Moscow: Former Russian President Dmitry Medvedev said attempts by the West to punish a nuclear power such as Russia for the war in Ukraine risked endangering humanity, as the nearly five-month conflict leaves cities in ruins and thousands homeless.
Since the 1962 Cuban Missile Crisis, when many people feared the world was headed for nuclear war, Russia’s invasion of Ukraine on February 24 has caused the most significant crisis in ties with the West.
U.S. President Joe Biden says Russian President Vladimir Putin is a war criminal and has led the West in arming Ukraine and imposing crippling sanctions on Russia.
“The idea of punishing a country that has one of the largest nuclear potentials is absurd. And potentially poses a threat to the existence of humanity,” Medvedev, now deputy chairman of the Russian Security Council, said on Wednesday.
Russia and the United States control about 90% of the world’s nuclear warheads, with around 4,000 warheads each in their military stockpiles, according to the Federation of American Scientists.

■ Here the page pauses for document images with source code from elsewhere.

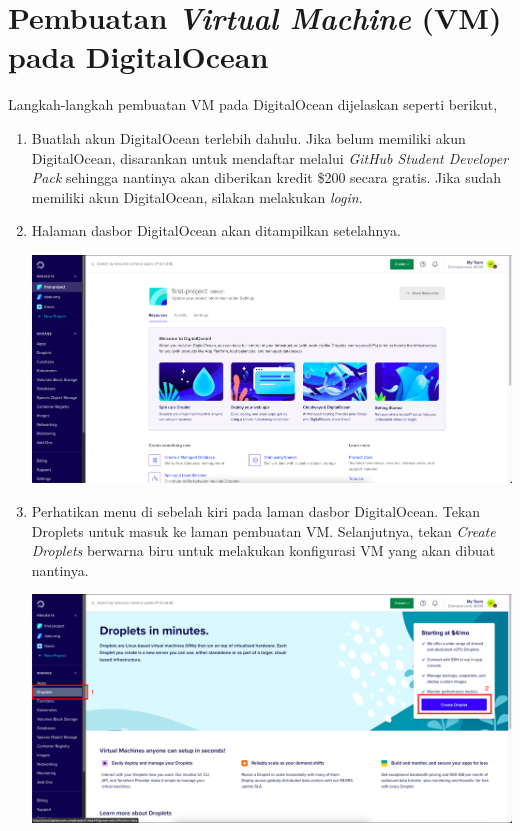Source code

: \chapter{Pembuatan \textit{Virtual Machine} (VM) pada DigitalOcean}
\label{appendix:A}

Langkah-langkah pembuatan VM pada DigitalOcean dijelaskan seperti berikut,
\begin{enumerate}
  \item Buatlah akun DigitalOcean terlebih dahulu. Jika belum memiliki akun DigitalOcean, disarankan untuk mendaftar melalui \textit{GitHub Student Developer Pack} sehingga nantinya akan diberikan kredit \$200 secara gratis. Jika sudah memiliki akun DigitalOcean, silakan melakukan \textit{login}.
  \item Halaman dasbor DigitalOcean akan ditampilkan setelahnya.
	\begin{center}
	\includegraphics[width=1\linewidth]{figures/ch99/ap1/1.png}
	\end{center} 
  \item Perhatikan menu di sebelah kiri pada laman dasbor DigitalOcean. Tekan Droplets untuk masuk ke laman pembuatan VM. Selanjutnya, tekan \textit{Create Droplets} berwarna biru untuk melakukan konfigurasi VM yang akan dibuat nantinya. \pagebreak
	\begin{center}
	\includegraphics[width=1\linewidth]{figures/ch99/ap1/2.png}

\end{center}
\end{enumerate}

Medvedev cast the United States as an empire which had spilt blood across the world, citing the killing of Native Americans, the US nuclear attacks on Japan and a host of wars ranging from Vietnam to Afghanistan.
Attempts to use courts or tribunals to investigate Russia’s actions in Ukraine would, Medvedev said, be futile and risk global devastation. Ukraine and its Western allies say Russian forces have engaged in war crimes.
Putin launched his invasion, calling it a “special military operation”, to demilitarise Ukraine, root out what he said were dangerous nationalists and protect Russian speakers in that country.
On Sunday, Putin claimed his biggest victory when Ukrainian forces withdrew from Luhansk province. Russian forces then launched an offensive to take neighbouring Donetsk province. Donetsk and Luhansk comprise the Donbas.
Russia has said it wants to wrest control of the eastern and heavily industrial region on behalf of Moscow-backed separatists in two self-proclaimed people’s republics.